Hearing Is Believing

By Richard M. Stern and Nelson Morgan

NOTE: This is an overview of the entire article, which appeared in the November 2012 issue of the IEEE Signal Processing Magazine.
Click here to read the entire article.

The article is an extensive review of feature extraction methods for Automatic Speech Recognition (ASR) related to hearing and sound perception processes in humans and other mammals. It provides insight into the signal processing that takes place in the cochlea and autory nerve, brain stem and auditory cortex.
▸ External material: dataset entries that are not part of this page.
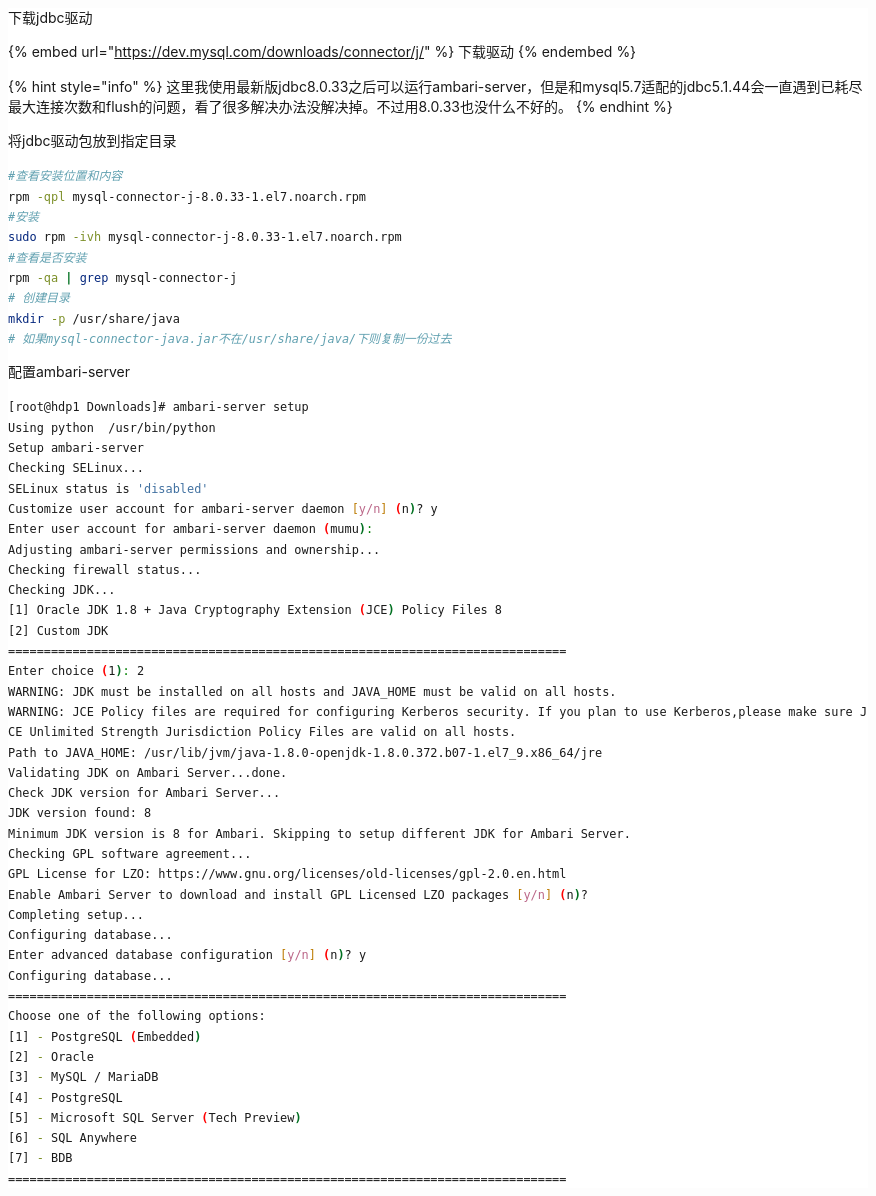 下载jdbc驱动

{% embed url="https://dev.mysql.com/downloads/connector/j/" %}
下载驱动
{% endembed %}

{% hint style="info" %}
这里我使用最新版jdbc8.0.33之后可以运行ambari-server，但是和mysql5.7适配的jdbc5.1.44会一直遇到已耗尽最大连接次数和flush的问题，看了很多解决办法没解决掉。不过用8.0.33也没什么不好的。
{% endhint %}

将jdbc驱动包放到指定目录

```sh
#查看安装位置和内容
rpm -qpl mysql-connector-j-8.0.33-1.el7.noarch.rpm
#安装
sudo rpm -ivh mysql-connector-j-8.0.33-1.el7.noarch.rpm
#查看是否安装
rpm -qa | grep mysql-connector-j
# 创建目录
mkdir -p /usr/share/java
# 如果mysql-connector-java.jar不在/usr/share/java/下则复制一份过去
```

配置ambari-server

```sh
[root@hdp1 Downloads]# ambari-server setup
Using python  /usr/bin/python
Setup ambari-server
Checking SELinux...
SELinux status is 'disabled'
Customize user account for ambari-server daemon [y/n] (n)? y
Enter user account for ambari-server daemon (mumu):    
Adjusting ambari-server permissions and ownership...
Checking firewall status...
Checking JDK...
[1] Oracle JDK 1.8 + Java Cryptography Extension (JCE) Policy Files 8
[2] Custom JDK
==============================================================================
Enter choice (1): 2
WARNING: JDK must be installed on all hosts and JAVA_HOME must be valid on all hosts.
WARNING: JCE Policy files are required for configuring Kerberos security. If you plan to use Kerberos,please make sure JCE Unlimited Strength Jurisdiction Policy Files are valid on all hosts.
Path to JAVA_HOME: /usr/lib/jvm/java-1.8.0-openjdk-1.8.0.372.b07-1.el7_9.x86_64/jre
Validating JDK on Ambari Server...done.
Check JDK version for Ambari Server...
JDK version found: 8
Minimum JDK version is 8 for Ambari. Skipping to setup different JDK for Ambari Server.
Checking GPL software agreement...
GPL License for LZO: https://www.gnu.org/licenses/old-licenses/gpl-2.0.en.html
Enable Ambari Server to download and install GPL Licensed LZO packages [y/n] (n)? 
Completing setup...
Configuring database...
Enter advanced database configuration [y/n] (n)? y
Configuring database...
==============================================================================
Choose one of the following options:
[1] - PostgreSQL (Embedded)
[2] - Oracle
[3] - MySQL / MariaDB
[4] - PostgreSQL
[5] - Microsoft SQL Server (Tech Preview)
[6] - SQL Anywhere
[7] - BDB
==============================================================================
```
The then describes research work which has used this knowledge to prove machine speech recognition.

The authors explain that the common framework for state-of-the-art ASR systems has been fairly stable for about two decades now: a transformation of a short-term power spectral estimate is computed every 10 ms and then is used as an observation vector for Gaussian-mixture-based Hidden Markov Models (HMMs) that have been trained on as much data as possible, augmented by prior probabilities for word sequences generated by smoothed counts from many examples. The most probable word sequence is chosen, taking into account both acoustic and language probabilities. While these systems have improved greatly over time, much of the improvement has arguably come from the availability of more data, more detailed models to take advantage of the greater amount of data, and larger computational resources to train and evaluate the models. Still other improvements have come from the increased use of discriminative training of the models. Additional gains have come from changes to the front end (e.g., normalization and compensation schemes), and/or from adaptation methods that could be implemented either in the stored models or through equivalent transformations of the incoming features. Even improvements obtained through discriminant training [such as with the minimum phone error (MPE) method] have been matched in practice by discriminant transformations of the features [such as feature MPE (fMPE)].
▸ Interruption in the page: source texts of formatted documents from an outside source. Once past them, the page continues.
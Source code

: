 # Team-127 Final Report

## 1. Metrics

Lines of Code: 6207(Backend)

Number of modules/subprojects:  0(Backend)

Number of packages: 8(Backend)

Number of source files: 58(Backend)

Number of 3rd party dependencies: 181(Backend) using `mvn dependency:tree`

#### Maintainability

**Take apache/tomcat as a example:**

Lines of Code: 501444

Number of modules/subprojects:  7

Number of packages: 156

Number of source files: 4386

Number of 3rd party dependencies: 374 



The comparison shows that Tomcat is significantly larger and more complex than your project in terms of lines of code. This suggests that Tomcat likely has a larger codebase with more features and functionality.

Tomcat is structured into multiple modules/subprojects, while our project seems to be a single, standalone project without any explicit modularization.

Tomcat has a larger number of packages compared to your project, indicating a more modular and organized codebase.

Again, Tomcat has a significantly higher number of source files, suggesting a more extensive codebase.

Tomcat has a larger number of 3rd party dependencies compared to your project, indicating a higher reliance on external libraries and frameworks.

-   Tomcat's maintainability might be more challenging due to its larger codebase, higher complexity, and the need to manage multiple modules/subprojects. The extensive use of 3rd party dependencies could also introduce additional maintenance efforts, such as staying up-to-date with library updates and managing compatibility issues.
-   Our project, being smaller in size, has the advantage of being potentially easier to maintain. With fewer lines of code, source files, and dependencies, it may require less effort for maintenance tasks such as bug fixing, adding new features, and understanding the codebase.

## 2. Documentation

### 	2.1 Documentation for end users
In present practice, ASR does not achieve the quality of human transcription, even with high Signal/Noise ratios. The gap becomes even larger in the presence of higher noise, reverberation, etc. A number of techniques that are being explored to improve ASR performance are discussed.
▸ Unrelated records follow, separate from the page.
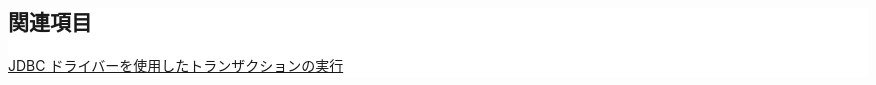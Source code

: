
 ```java

```

## <a name="see-also"></a>関連項目  

[JDBC ドライバーを使用したトランザクションの実行](../../connect/jdbc/performing-transactions-with-the-jdbc-driver.md)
As a background to understanding the techniques being used and proposed for improved ASR, the article begins with an explanation of auditory processes occurring in the cochlea, such as frequency selectivity and amplitude compression. It moves on to neural and cortical effects – such as sensitivity to inter-aural time delay. Finally, psychophysical effects, such as auditory thresholding and loudness perception are addressed.

Following this tour thorough the biological aspects of mammalian sound recognition, the article reports on existing and emerging techniques used in ASR that are related to biological understandings.

Figure (a) Generalized organization of contemporary feature extraction procedures that are analogous to auditory periphery function.
Figure (a) Generalized organization of contemporary feature extraction procedures that are analogous to auditory periphery function. Not all blocks are present in all feature extraction approaches, and the organization may vary. (b) Processing of the spectrotemporal feature extraction by spectral analysis, temporal analysis, or the more general case of (possibly many) Spectrotemporal Receptive Fields (STRFs). These can incorporate long temporal support, can comprise a few or many streams, and can be combined simply or with discriminative mechanisms incorporating labeled training data.

Click to enlarge

The article concludes with a review of auditory modelling, which is emerging as an aid to feature extraction, as advances in computer capabilities make this modelling more feasible.

ABOUT THE AUTHORS

Richard M. Stern (rms@cs.cmu.edu) is currently a professor in the Department of Electrical and Computer Engineering and in the Language Technologies Institute as well as a lecturer in the School of Music at CMU, where he has been since 1977. He is well known for work in robust speech recognition and binaural perception, and his group has developed algorithms for statistical compensation for noise and filtering, missing-feature recognition, multimicrophone techniques, and physiologically motivated feature extraction. He is a Fellow of the Acoustical Society of America and the International Speech Communication Association (ISCA). He was the ISCA Distinguished Lecturer in 2008-2009 and the general chair of Interspeech 2006.

Nelson Morgan (morgan@icsi.berkeley.edu) has led speech research at ICSI since 1988 and is a professor in residence at the University of California, Berkeley. He has over 200 publications, including a speech and audio textbook coauthored with Ben Gold (with a new edition prepared with Dan Ellis of Columbia). He was formerly co-editor-in-chief of Speech Communication. He received the 1997 IEEE Signal Processing Magazine Best Paper Award. He jointly developed RASTA processing with Hynek Hermansky, and hybrid HMM/MLP systems with H. Bourlard. He is a Fellow of the IEEE and ISCA.